◆ **Exercise instructions**:
Count the lines below that hold the word "General" and say how many, with no other text.

◆ **Listed records**:
= Beginning of Section =
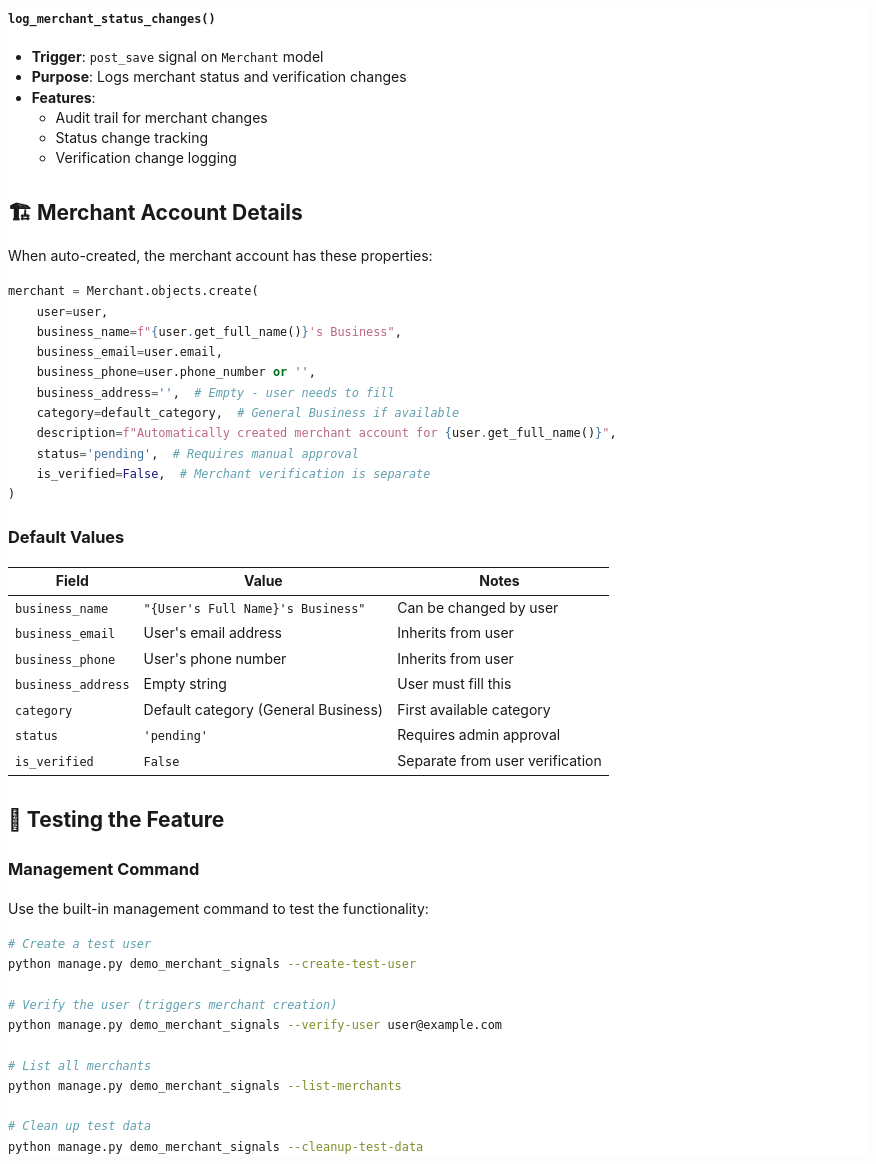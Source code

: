 #### `log_merchant_status_changes()`
- **Trigger**: `post_save` signal on `Merchant` model
- **Purpose**: Logs merchant status and verification changes
- **Features**:
  - Audit trail for merchant changes
  - Status change tracking
  - Verification change logging

## 🏗 Merchant Account Details

When auto-created, the merchant account has these properties:

```python
merchant = Merchant.objects.create(
    user=user,
    business_name=f"{user.get_full_name()}'s Business",
    business_email=user.email,
    business_phone=user.phone_number or '',
    business_address='',  # Empty - user needs to fill
    category=default_category,  # General Business if available
    description=f"Automatically created merchant account for {user.get_full_name()}",
    status='pending',  # Requires manual approval
    is_verified=False,  # Merchant verification is separate
)
```

### Default Values

| Field | Value | Notes |
|-------|-------|-------|
| `business_name` | `"{User's Full Name}'s Business"` | Can be changed by user |
| `business_email` | User's email address | Inherits from user |
| `business_phone` | User's phone number | Inherits from user |
| `business_address` | Empty string | User must fill this |
| `category` | Default category (General Business) | First available category |
| `status` | `'pending'` | Requires admin approval |
| `is_verified` | `False` | Separate from user verification |

## 🧪 Testing the Feature

### Management Command

Use the built-in management command to test the functionality:

```bash
# Create a test user
python manage.py demo_merchant_signals --create-test-user

# Verify the user (triggers merchant creation)
python manage.py demo_merchant_signals --verify-user user@example.com

# List all merchants
python manage.py demo_merchant_signals --list-merchants

# Clean up test data
python manage.py demo_merchant_signals --cleanup-test-data
```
= End of Section =
◆ **Task response**:
2